▶ [Action item]:
For each line in the records, produce an exact copy.

(Data records)

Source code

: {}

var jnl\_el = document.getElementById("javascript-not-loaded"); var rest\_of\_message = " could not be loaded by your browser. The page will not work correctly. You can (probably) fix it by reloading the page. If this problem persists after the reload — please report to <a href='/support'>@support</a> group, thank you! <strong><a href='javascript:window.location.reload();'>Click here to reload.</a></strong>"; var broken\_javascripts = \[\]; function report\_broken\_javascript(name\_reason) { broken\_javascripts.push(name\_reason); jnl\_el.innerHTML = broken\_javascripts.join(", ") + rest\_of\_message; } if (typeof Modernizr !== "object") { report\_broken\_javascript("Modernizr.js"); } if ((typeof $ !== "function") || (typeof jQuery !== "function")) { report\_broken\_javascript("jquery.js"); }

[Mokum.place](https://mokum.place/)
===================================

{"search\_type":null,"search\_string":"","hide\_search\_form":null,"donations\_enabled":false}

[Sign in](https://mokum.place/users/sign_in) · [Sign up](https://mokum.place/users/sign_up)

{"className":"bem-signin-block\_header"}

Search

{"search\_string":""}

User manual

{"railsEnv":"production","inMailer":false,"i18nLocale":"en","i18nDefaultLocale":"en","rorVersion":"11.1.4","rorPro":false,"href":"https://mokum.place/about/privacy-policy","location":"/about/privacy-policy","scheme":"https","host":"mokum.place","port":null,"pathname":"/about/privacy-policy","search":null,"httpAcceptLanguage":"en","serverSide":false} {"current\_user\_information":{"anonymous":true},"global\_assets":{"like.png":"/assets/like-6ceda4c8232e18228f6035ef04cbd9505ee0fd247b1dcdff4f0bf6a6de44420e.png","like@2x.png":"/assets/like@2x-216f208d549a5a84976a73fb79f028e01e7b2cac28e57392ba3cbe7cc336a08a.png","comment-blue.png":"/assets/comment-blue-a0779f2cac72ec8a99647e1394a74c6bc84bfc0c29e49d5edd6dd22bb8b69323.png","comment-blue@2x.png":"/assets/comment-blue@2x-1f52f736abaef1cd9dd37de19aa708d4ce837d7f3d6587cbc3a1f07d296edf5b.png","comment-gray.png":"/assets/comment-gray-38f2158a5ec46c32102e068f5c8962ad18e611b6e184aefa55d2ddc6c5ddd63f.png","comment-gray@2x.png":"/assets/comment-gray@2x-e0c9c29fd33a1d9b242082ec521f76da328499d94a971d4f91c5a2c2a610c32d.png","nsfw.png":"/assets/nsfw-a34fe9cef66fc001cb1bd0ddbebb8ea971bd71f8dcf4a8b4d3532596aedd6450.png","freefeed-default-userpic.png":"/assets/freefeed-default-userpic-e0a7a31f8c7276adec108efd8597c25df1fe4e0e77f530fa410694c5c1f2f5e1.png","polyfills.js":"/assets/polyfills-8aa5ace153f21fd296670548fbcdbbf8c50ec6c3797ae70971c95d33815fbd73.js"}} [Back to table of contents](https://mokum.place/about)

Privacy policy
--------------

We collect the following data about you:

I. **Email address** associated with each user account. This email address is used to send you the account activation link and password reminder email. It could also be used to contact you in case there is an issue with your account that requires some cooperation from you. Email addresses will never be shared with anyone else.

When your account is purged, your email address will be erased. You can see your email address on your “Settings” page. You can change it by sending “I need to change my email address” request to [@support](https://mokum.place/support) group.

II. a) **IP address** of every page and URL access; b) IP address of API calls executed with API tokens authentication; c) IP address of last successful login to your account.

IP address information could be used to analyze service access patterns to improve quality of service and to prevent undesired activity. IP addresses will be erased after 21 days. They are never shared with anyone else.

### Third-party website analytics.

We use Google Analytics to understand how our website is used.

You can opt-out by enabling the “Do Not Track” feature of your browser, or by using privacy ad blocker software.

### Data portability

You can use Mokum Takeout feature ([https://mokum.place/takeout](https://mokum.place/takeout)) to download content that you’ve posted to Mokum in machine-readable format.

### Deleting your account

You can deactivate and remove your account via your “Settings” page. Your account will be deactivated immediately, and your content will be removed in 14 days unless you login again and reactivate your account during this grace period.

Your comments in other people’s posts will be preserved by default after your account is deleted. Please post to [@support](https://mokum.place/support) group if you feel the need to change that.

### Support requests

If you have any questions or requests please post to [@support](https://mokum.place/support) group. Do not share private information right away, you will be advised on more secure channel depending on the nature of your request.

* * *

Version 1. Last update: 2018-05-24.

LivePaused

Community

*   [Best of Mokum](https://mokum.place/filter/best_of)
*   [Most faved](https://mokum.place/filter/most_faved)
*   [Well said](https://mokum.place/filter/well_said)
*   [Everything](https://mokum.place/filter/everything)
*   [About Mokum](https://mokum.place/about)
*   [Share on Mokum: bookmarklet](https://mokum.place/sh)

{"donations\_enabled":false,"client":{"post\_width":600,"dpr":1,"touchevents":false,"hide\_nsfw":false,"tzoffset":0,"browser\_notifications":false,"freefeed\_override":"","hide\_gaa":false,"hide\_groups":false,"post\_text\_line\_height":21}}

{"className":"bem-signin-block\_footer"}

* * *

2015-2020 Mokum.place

(End Data records)

▶ [Reply to the task]:
Source code

: {}

var jnl\_el = document.getElementById("javascript-not-loaded"); var rest\_of\_message = " could not be loaded by your browser. The page will not work correctly. You can (probably) fix it by reloading the page. If this problem persists after the reload — please report to <a href='/support'>@support</a> group, thank you! <strong><a href='javascript:window.location.reload();'>Click here to reload.</a></strong>"; var broken\_javascripts = \[\]; function report\_broken\_javascript(name\_reason) { broken\_javascripts.push(name\_reason); jnl\_el.innerHTML = broken\_javascripts.join(", ") + rest\_of\_message; } if (typeof Modernizr !== "object") { report\_broken\_javascript("Modernizr.js"); } if ((typeof $ !== "function") || (typeof jQuery !== "function")) { report\_broken\_javascript("jquery.js"); }

[Mokum.place](https://mokum.place/)
===================================

{"search\_type":null,"search\_string":"","hide\_search\_form":null,"donations\_enabled":false}

[Sign in](https://mokum.place/users/sign_in) · [Sign up](https://mokum.place/users/sign_up)

{"className":"bem-signin-block\_header"}

Search

{"search\_string":""}

User manual

{"railsEnv":"production","inMailer":false,"i18nLocale":"en","i18nDefaultLocale":"en","rorVersion":"11.1.4","rorPro":false,"href":"https://mokum.place/about/privacy-policy","location":"/about/privacy-policy","scheme":"https","host":"mokum.place","port":null,"pathname":"/about/privacy-policy","search":null,"httpAcceptLanguage":"en","serverSide":false} {"current\_user\_information":{"anonymous":true},"global\_assets":{"like.png":"/assets/like-6ceda4c8232e18228f6035ef04cbd9505ee0fd247b1dcdff4f0bf6a6de44420e.png","like@2x.png":"/assets/like@2x-216f208d549a5a84976a73fb79f028e01e7b2cac28e57392ba3cbe7cc336a08a.png","comment-blue.png":"/assets/comment-blue-a0779f2cac72ec8a99647e1394a74c6bc84bfc0c29e49d5edd6dd22bb8b69323.png","comment-blue@2x.png":"/assets/comment-blue@2x-1f52f736abaef1cd9dd37de19aa708d4ce837d7f3d6587cbc3a1f07d296edf5b.png","comment-gray.png":"/assets/comment-gray-38f2158a5ec46c32102e068f5c8962ad18e611b6e184aefa55d2ddc6c5ddd63f.png","comment-gray@2x.png":"/assets/comment-gray@2x-e0c9c29fd33a1d9b242082ec521f76da328499d94a971d4f91c5a2c2a610c32d.png","nsfw.png":"/assets/nsfw-a34fe9cef66fc001cb1bd0ddbebb8ea971bd71f8dcf4a8b4d3532596aedd6450.png","freefeed-default-userpic.png":"/assets/freefeed-default-userpic-e0a7a31f8c7276adec108efd8597c25df1fe4e0e77f530fa410694c5c1f2f5e1.png","polyfills.js":"/assets/polyfills-8aa5ace153f21fd296670548fbcdbbf8c50ec6c3797ae70971c95d33815fbd73.js"}} [Back to table of contents](https://mokum.place/about)

Privacy policy
--------------

We collect the following data about you:

I. **Email address** associated with each user account. This email address is used to send you the account activation link and password reminder email. It could also be used to contact you in case there is an issue with your account that requires some cooperation from you. Email addresses will never be shared with anyone else.

When your account is purged, your email address will be erased. You can see your email address on your “Settings” page. You can change it by sending “I need to change my email address” request to [@support](https://mokum.place/support) group.

II. a) **IP address** of every page and URL access; b) IP address of API calls executed with API tokens authentication; c) IP address of last successful login to your account.

IP address information could be used to analyze service access patterns to improve quality of service and to prevent undesired activity. IP addresses will be erased after 21 days. They are never shared with anyone else.

### Third-party website analytics.

We use Google Analytics to understand how our website is used.

You can opt-out by enabling the “Do Not Track” feature of your browser, or by using privacy ad blocker software.

### Data portability

You can use Mokum Takeout feature ([https://mokum.place/takeout](https://mokum.place/takeout)) to download content that you’ve posted to Mokum in machine-readable format.

### Deleting your account

You can deactivate and remove your account via your “Settings” page. Your account will be deactivated immediately, and your content will be removed in 14 days unless you login again and reactivate your account during this grace period.

Your comments in other people’s posts will be preserved by default after your account is deleted. Please post to [@support](https://mokum.place/support) group if you feel the need to change that.

### Support requests

If you have any questions or requests please post to [@support](https://mokum.place/support) group. Do not share private information right away, you will be advised on more secure channel depending on the nature of your request.

* * *

Version 1. Last update: 2018-05-24.

LivePaused

Community

*   [Best of Mokum](https://mokum.place/filter/best_of)
*   [Most faved](https://mokum.place/filter/most_faved)
*   [Well said](https://mokum.place/filter/well_said)
*   [Everything](https://mokum.place/filter/everything)
*   [About Mokum](https://mokum.place/about)
*   [Share on Mokum: bookmarklet](https://mokum.place/sh)

{"donations\_enabled":false,"client":{"post\_width":600,"dpr":1,"touchevents":false,"hide\_nsfw":false,"tzoffset":0,"browser\_notifications":false,"freefeed\_override":"","hide\_gaa":false,"hide\_groups":false,"post\_text\_line\_height":21}}

{"className":"bem-signin-block\_footer"}

* * *

2015-2020 Mokum.place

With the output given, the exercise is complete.